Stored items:
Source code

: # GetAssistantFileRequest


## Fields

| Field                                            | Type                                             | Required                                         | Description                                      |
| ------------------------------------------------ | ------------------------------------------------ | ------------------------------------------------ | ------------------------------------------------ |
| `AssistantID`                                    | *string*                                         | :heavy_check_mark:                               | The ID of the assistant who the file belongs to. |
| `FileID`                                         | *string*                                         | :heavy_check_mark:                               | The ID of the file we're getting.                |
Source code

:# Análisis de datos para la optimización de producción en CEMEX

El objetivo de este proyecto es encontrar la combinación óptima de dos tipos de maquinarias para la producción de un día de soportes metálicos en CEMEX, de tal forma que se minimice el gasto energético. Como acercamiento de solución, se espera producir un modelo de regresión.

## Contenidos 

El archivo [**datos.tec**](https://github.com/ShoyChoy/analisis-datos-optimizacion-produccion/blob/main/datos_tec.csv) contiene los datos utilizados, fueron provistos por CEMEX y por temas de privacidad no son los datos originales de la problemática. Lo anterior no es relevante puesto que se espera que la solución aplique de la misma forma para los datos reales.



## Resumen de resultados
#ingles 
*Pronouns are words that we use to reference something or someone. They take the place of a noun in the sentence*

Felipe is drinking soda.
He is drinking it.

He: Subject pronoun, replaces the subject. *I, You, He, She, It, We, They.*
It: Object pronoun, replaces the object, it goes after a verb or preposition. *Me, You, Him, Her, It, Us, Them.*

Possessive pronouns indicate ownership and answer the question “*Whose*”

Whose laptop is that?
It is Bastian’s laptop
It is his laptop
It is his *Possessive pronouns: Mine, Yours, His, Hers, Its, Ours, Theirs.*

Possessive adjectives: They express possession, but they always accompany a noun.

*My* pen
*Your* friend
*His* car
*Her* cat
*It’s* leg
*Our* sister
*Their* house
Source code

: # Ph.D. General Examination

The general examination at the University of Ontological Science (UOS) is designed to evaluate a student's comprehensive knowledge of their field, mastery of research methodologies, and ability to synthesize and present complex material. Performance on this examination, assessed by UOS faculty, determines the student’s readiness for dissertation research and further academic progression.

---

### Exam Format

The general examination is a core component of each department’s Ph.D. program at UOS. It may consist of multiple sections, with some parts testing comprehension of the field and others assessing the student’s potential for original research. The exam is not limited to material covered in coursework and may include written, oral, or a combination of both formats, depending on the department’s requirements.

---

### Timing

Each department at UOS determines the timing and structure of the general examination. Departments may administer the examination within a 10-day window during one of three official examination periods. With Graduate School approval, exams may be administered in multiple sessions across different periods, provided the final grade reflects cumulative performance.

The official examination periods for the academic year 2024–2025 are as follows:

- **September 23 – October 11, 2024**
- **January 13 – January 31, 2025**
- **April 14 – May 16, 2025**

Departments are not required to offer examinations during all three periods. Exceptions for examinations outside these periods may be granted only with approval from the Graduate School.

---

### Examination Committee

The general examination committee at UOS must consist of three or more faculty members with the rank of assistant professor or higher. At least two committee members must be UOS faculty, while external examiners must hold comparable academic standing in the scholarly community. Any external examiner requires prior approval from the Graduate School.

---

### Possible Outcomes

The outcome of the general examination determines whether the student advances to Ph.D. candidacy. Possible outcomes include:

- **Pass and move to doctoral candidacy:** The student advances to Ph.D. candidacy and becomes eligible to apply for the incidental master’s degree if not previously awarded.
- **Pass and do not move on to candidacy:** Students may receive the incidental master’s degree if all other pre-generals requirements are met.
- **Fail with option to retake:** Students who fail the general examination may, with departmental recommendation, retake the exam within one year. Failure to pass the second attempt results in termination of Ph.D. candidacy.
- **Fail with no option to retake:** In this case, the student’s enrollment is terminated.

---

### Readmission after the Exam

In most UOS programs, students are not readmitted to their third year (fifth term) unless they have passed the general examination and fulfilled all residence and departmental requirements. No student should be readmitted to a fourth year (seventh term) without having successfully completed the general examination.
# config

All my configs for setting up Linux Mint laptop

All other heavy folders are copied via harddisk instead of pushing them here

# [ASSIGNED TASK]
The answer should reproduce all of the data without any alteration.

# [WRITTEN ANSWER]
Source code

: # GetAssistantFileRequest


## Fields

| Field                                            | Type                                             | Required                                         | Description                                      |
| ------------------------------------------------ | ------------------------------------------------ | ------------------------------------------------ | ------------------------------------------------ |
| `AssistantID`                                    | *string*                                         | :heavy_check_mark:                               | The ID of the assistant who the file belongs to. |
| `FileID`                                         | *string*                                         | :heavy_check_mark:                               | The ID of the file we're getting.                |
Source code

:# Análisis de datos para la optimización de producción en CEMEX

El objetivo de este proyecto es encontrar la combinación óptima de dos tipos de maquinarias para la producción de un día de soportes metálicos en CEMEX, de tal forma que se minimice el gasto energético. Como acercamiento de solución, se espera producir un modelo de regresión.

## Contenidos 

El archivo [**datos.tec**](https://github.com/ShoyChoy/analisis-datos-optimizacion-produccion/blob/main/datos_tec.csv) contiene los datos utilizados, fueron provistos por CEMEX y por temas de privacidad no son los datos originales de la problemática. Lo anterior no es relevante puesto que se espera que la solución aplique de la misma forma para los datos reales.



## Resumen de resultados
#ingles 
*Pronouns are words that we use to reference something or someone. They take the place of a noun in the sentence*

Felipe is drinking soda.
He is drinking it.

He: Subject pronoun, replaces the subject. *I, You, He, She, It, We, They.*
It: Object pronoun, replaces the object, it goes after a verb or preposition. *Me, You, Him, Her, It, Us, Them.*

Possessive pronouns indicate ownership and answer the question “*Whose*”

Whose laptop is that?
It is Bastian’s laptop
It is his laptop
It is his *Possessive pronouns: Mine, Yours, His, Hers, Its, Ours, Theirs.*

Possessive adjectives: They express possession, but they always accompany a noun.

*My* pen
*Your* friend
*His* car
*Her* cat
*It’s* leg
*Our* sister
*Their* house
Source code

: # Ph.D. General Examination

The general examination at the University of Ontological Science (UOS) is designed to evaluate a student's comprehensive knowledge of their field, mastery of research methodologies, and ability to synthesize and present complex material. Performance on this examination, assessed by UOS faculty, determines the student’s readiness for dissertation research and further academic progression.

---

### Exam Format

The general examination is a core component of each department’s Ph.D. program at UOS. It may consist of multiple sections, with some parts testing comprehension of the field and others assessing the student’s potential for original research. The exam is not limited to material covered in coursework and may include written, oral, or a combination of both formats, depending on the department’s requirements.

---

### Timing

Each department at UOS determines the timing and structure of the general examination. Departments may administer the examination within a 10-day window during one of three official examination periods. With Graduate School approval, exams may be administered in multiple sessions across different periods, provided the final grade reflects cumulative performance.

The official examination periods for the academic year 2024–2025 are as follows:

- **September 23 – October 11, 2024**
- **January 13 – January 31, 2025**
- **April 14 – May 16, 2025**

Departments are not required to offer examinations during all three periods. Exceptions for examinations outside these periods may be granted only with approval from the Graduate School.

---

### Examination Committee

The general examination committee at UOS must consist of three or more faculty members with the rank of assistant professor or higher. At least two committee members must be UOS faculty, while external examiners must hold comparable academic standing in the scholarly community. Any external examiner requires prior approval from the Graduate School.

---

### Possible Outcomes

The outcome of the general examination determines whether the student advances to Ph.D. candidacy. Possible outcomes include:

- **Pass and move to doctoral candidacy:** The student advances to Ph.D. candidacy and becomes eligible to apply for the incidental master’s degree if not previously awarded.
- **Pass and do not move on to candidacy:** Students may receive the incidental master’s degree if all other pre-generals requirements are met.
- **Fail with option to retake:** Students who fail the general examination may, with departmental recommendation, retake the exam within one year. Failure to pass the second attempt results in termination of Ph.D. candidacy.
- **Fail with no option to retake:** In this case, the student’s enrollment is terminated.

---

### Readmission after the Exam

In most UOS programs, students are not readmitted to their third year (fifth term) unless they have passed the general examination and fulfilled all residence and departmental requirements. No student should be readmitted to a fourth year (seventh term) without having successfully completed the general examination.
# config

All my configs for setting up Linux Mint laptop

All other heavy folders are copied via harddisk instead of pushing them here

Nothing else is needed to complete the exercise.